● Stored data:
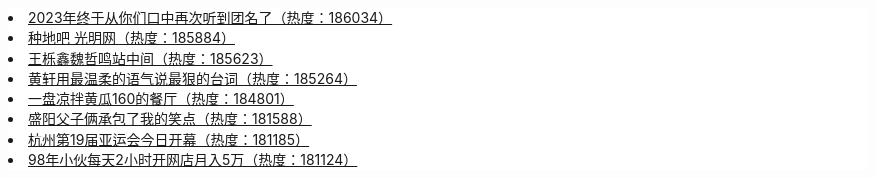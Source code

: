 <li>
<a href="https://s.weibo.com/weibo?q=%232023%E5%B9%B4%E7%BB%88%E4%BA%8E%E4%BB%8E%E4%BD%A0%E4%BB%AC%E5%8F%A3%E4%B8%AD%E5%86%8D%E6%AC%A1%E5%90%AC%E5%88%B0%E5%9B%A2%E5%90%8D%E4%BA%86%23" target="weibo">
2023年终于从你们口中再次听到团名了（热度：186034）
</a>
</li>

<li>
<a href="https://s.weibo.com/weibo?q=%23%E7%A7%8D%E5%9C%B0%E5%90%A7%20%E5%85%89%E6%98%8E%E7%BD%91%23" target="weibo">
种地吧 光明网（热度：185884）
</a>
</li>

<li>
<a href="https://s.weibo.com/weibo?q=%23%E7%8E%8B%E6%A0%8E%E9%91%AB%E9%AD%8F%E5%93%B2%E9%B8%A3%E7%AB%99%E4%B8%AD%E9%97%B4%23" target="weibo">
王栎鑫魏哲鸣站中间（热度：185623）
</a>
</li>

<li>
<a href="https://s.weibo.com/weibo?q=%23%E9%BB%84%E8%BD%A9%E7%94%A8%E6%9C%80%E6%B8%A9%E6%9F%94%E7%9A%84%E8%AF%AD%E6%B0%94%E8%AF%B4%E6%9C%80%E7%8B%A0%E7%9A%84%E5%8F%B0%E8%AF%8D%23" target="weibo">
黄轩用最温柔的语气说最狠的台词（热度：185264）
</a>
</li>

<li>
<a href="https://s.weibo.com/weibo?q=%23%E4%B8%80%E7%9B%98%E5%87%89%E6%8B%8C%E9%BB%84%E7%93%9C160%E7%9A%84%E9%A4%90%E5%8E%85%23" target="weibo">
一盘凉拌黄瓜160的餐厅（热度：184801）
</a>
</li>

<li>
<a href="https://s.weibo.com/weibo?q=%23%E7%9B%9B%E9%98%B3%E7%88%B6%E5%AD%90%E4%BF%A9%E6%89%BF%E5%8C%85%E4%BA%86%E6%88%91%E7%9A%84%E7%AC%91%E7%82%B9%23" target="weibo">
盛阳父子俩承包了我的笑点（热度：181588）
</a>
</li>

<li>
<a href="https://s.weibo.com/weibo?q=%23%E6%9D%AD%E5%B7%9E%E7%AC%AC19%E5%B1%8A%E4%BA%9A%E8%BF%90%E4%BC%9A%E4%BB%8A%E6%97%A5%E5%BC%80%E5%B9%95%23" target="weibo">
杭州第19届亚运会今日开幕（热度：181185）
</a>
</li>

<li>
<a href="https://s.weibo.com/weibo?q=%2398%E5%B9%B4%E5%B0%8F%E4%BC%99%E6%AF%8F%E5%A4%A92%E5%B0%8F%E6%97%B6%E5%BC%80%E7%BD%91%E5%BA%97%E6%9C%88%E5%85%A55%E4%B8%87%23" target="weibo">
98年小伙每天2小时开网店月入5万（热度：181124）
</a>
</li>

● Problem to solve: In your answer, repeat all the entries exactly, but leave out the pictures.

● Worked solution:
Source code

: <li>
<a href="https://s.weibo.com/weibo?q=%232023%E5%B9%B4%E7%BB%88%E4%BA%8E%E4%BB%8E%E4%BD%A0%E4%BB%AC%E5%8F%A3%E4%B8%AD%E5%86%8D%E6%AC%A1%E5%90%AC%E5%88%B0%E5%9B%A2%E5%90%8D%E4%BA%86%23" target="weibo">
2023年终于从你们口中再次听到团名了（热度：186034）
</a>
</li>

<li>
<a href="https://s.weibo.com/weibo?q=%23%E7%A7%8D%E5%9C%B0%E5%90%A7%20%E5%85%89%E6%98%8E%E7%BD%91%23" target="weibo">
种地吧 光明网（热度：185884）
</a>
</li>

<li>
<a href="https://s.weibo.com/weibo?q=%23%E7%8E%8B%E6%A0%8E%E9%91%AB%E9%AD%8F%E5%93%B2%E9%B8%A3%E7%AB%99%E4%B8%AD%E9%97%B4%23" target="weibo">
王栎鑫魏哲鸣站中间（热度：185623）
</a>
</li>

<li>
<a href="https://s.weibo.com/weibo?q=%23%E9%BB%84%E8%BD%A9%E7%94%A8%E6%9C%80%E6%B8%A9%E6%9F%94%E7%9A%84%E8%AF%AD%E6%B0%94%E8%AF%B4%E6%9C%80%E7%8B%A0%E7%9A%84%E5%8F%B0%E8%AF%8D%23" target="weibo">
黄轩用最温柔的语气说最狠的台词（热度：185264）
</a>
</li>

<li>
<a href="https://s.weibo.com/weibo?q=%23%E4%B8%80%E7%9B%98%E5%87%89%E6%8B%8C%E9%BB%84%E7%93%9C160%E7%9A%84%E9%A4%90%E5%8E%85%23" target="weibo">
一盘凉拌黄瓜160的餐厅（热度：184801）
</a>
</li>

<li>
<a href="https://s.weibo.com/weibo?q=%23%E7%9B%9B%E9%98%B3%E7%88%B6%E5%AD%90%E4%BF%A9%E6%89%BF%E5%8C%85%E4%BA%86%E6%88%91%E7%9A%84%E7%AC%91%E7%82%B9%23" target="weibo">
盛阳父子俩承包了我的笑点（热度：181588）
</a>
</li>

<li>
<a href="https://s.weibo.com/weibo?q=%23%E6%9D%AD%E5%B7%9E%E7%AC%AC19%E5%B1%8A%E4%BA%9A%E8%BF%90%E4%BC%9A%E4%BB%8A%E6%97%A5%E5%BC%80%E5%B9%95%23" target="weibo">
杭州第19届亚运会今日开幕（热度：181185）
</a>
</li>

<li>
<a href="https://s.weibo.com/weibo?q=%2398%E5%B9%B4%E5%B0%8F%E4%BC%99%E6%AF%8F%E5%A4%A92%E5%B0%8F%E6%97%B6%E5%BC%80%E7%BD%91%E5%BA%97%E6%9C%88%E5%85%A55%E4%B8%87%23" target="weibo">
98年小伙每天2小时开网店月入5万（热度：181124）
</a>
</li>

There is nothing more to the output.